__Work item__: Locate, in the data below, the line that contains "meaning that we" and the line that contains "Another side of"; reproduce exactly those two lines and every line between them, nothing more.

__Dataset excerpts__:
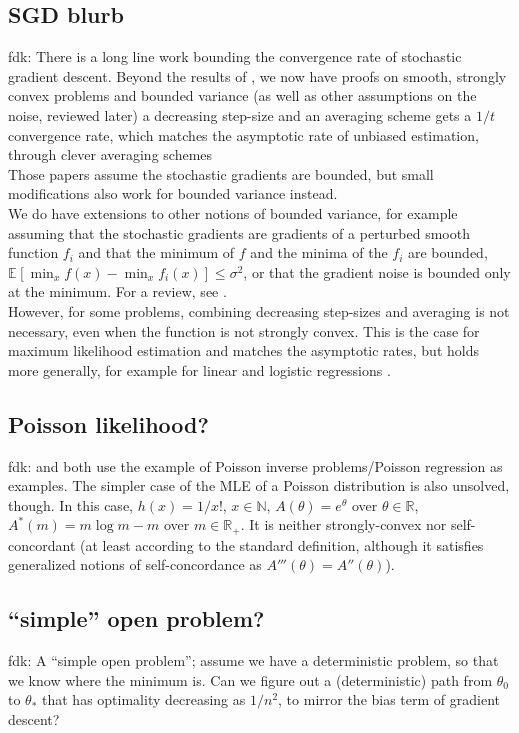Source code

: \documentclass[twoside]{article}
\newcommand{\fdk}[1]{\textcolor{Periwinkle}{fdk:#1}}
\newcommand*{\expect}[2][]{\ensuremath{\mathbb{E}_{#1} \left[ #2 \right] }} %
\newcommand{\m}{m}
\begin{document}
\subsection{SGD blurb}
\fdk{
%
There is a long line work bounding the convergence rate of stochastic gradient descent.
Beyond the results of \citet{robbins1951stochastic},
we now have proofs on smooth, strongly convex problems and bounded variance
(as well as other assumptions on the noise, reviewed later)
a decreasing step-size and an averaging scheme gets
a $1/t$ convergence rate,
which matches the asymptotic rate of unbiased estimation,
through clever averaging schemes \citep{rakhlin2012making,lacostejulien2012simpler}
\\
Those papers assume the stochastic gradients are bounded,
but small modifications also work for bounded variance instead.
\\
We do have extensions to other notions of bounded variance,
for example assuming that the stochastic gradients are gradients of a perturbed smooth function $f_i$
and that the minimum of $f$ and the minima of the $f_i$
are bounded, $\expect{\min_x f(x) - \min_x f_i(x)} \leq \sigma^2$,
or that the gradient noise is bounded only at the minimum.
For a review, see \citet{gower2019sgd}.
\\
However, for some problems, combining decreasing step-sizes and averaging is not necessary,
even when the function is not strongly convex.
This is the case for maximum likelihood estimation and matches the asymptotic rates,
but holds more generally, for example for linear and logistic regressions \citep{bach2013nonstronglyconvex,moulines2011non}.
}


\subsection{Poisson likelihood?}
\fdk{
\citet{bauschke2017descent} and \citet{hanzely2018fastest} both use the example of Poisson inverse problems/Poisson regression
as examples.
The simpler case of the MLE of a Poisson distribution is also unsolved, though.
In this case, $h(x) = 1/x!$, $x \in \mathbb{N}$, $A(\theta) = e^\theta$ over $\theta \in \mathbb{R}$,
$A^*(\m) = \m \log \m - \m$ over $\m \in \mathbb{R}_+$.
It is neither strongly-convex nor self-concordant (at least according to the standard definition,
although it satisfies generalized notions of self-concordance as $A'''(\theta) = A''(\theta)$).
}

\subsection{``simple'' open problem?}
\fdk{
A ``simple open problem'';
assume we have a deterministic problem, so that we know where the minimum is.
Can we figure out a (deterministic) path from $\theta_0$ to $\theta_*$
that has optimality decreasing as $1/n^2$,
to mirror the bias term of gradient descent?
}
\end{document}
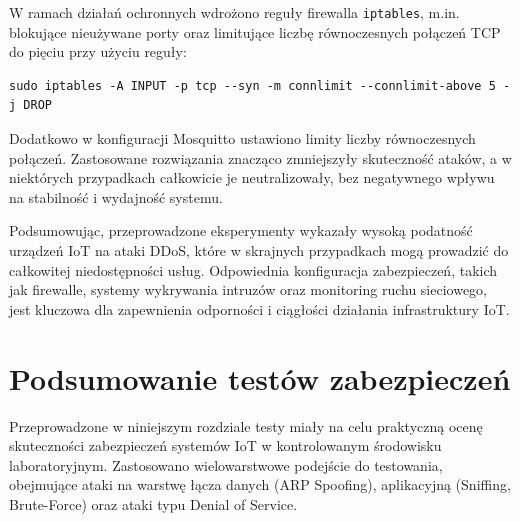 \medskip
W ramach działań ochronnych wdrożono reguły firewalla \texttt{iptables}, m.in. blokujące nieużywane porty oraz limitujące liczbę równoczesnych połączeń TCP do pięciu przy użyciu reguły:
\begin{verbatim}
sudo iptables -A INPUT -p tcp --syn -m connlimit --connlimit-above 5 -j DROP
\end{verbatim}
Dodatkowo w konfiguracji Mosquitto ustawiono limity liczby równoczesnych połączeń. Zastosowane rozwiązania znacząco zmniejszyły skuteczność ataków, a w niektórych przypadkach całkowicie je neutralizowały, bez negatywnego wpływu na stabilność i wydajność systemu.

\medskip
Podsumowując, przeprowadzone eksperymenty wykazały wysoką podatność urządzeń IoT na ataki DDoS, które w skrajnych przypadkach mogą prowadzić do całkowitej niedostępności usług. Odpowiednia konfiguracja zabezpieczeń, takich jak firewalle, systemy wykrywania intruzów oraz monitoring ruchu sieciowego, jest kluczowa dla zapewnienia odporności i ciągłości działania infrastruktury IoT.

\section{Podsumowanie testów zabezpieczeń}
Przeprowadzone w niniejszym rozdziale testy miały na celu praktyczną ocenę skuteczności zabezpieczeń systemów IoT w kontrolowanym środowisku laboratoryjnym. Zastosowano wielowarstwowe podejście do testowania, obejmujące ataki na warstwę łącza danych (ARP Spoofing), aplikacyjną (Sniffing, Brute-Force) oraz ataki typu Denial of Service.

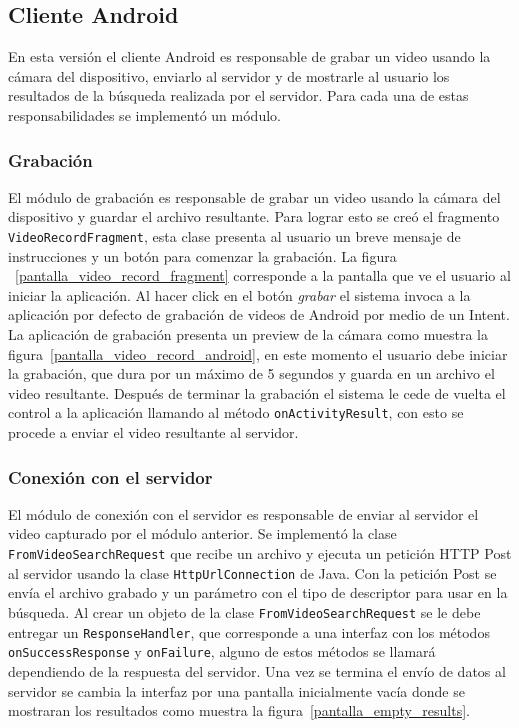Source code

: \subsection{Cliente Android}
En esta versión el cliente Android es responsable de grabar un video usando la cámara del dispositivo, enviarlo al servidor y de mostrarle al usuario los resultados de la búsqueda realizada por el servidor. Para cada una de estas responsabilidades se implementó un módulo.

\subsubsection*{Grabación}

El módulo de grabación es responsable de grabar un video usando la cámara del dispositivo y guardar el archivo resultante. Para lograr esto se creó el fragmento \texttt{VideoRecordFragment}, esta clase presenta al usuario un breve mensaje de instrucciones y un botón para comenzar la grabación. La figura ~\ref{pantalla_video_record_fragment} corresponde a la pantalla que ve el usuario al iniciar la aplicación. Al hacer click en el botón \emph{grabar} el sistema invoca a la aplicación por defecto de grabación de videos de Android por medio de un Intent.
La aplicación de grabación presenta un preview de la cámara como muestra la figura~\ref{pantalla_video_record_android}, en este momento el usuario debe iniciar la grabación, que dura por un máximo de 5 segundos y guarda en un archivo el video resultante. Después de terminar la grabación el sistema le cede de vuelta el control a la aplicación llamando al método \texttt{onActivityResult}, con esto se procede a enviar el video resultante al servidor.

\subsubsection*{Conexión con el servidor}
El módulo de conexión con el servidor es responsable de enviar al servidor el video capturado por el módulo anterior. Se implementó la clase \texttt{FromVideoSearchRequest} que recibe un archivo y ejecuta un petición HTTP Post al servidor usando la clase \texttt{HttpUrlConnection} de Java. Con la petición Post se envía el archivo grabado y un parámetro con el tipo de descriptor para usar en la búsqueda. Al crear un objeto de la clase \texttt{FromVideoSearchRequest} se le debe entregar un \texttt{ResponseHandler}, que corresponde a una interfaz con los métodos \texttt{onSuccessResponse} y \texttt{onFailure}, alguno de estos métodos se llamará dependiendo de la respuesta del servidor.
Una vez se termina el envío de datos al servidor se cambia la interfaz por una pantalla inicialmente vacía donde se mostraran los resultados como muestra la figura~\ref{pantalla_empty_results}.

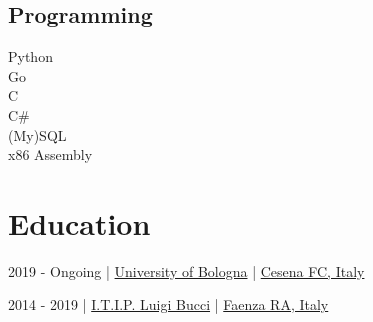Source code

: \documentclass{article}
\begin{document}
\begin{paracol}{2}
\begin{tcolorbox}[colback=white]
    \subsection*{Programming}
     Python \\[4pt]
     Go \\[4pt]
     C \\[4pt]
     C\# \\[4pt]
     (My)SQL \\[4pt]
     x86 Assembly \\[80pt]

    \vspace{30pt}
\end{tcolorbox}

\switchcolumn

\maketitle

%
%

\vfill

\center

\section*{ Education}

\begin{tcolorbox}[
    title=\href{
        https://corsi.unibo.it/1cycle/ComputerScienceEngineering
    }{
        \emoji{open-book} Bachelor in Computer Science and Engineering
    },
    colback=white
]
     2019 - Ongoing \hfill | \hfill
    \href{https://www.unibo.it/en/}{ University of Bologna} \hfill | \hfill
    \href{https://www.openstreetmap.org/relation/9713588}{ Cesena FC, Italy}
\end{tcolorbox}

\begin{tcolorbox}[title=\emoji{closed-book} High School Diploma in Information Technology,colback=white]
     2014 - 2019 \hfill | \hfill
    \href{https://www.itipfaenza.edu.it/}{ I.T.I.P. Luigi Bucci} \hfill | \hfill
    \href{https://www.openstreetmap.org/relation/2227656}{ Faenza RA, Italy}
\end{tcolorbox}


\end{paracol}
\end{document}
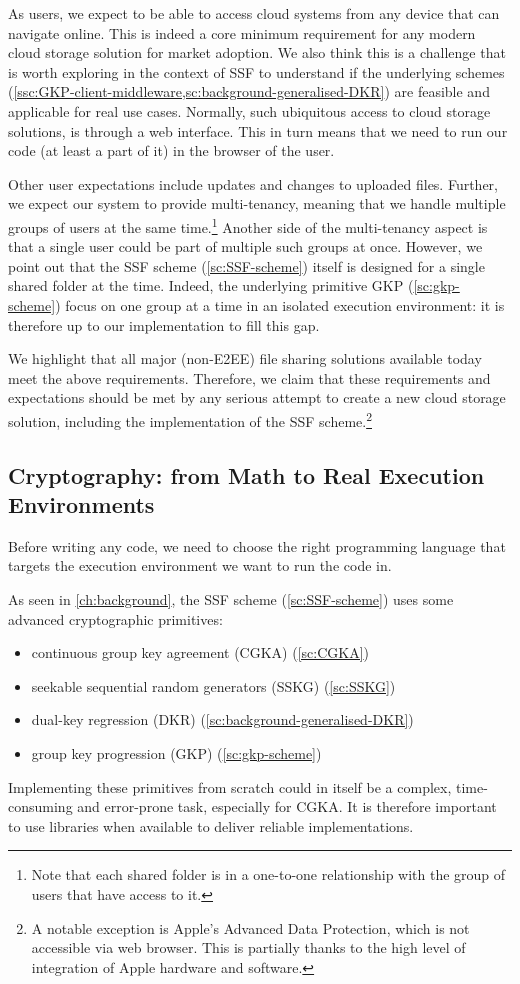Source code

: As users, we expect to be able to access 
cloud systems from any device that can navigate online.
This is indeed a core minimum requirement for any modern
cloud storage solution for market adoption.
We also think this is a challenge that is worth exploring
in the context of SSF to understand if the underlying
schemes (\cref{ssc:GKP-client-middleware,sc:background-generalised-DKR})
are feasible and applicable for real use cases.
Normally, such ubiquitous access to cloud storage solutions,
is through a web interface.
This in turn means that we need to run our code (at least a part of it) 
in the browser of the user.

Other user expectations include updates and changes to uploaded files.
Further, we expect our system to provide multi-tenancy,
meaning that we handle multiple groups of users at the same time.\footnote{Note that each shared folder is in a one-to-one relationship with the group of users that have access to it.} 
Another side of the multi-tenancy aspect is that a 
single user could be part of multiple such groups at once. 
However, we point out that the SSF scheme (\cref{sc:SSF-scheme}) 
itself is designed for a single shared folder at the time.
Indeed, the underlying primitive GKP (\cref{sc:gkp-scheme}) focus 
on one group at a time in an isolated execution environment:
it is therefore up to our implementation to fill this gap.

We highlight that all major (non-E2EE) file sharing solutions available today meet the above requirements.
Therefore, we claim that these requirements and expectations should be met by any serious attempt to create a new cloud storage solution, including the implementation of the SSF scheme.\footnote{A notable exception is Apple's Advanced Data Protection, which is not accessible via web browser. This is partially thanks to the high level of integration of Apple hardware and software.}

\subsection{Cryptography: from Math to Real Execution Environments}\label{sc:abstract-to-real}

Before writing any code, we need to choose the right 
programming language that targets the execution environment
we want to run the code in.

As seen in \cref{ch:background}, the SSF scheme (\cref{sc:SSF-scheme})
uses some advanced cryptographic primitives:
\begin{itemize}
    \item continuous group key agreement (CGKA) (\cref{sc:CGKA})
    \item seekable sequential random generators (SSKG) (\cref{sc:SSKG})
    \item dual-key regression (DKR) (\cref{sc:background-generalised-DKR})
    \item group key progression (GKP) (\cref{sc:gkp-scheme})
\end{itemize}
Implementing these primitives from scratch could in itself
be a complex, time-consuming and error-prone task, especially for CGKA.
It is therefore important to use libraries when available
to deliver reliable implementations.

__Result of this exercise__:
meaning that we handle multiple groups of users at the same time.\footnote{Note that each shared folder is in a one-to-one relationship with the group of users that have access to it.} 
Another side of the multi-tenancy aspect is that a 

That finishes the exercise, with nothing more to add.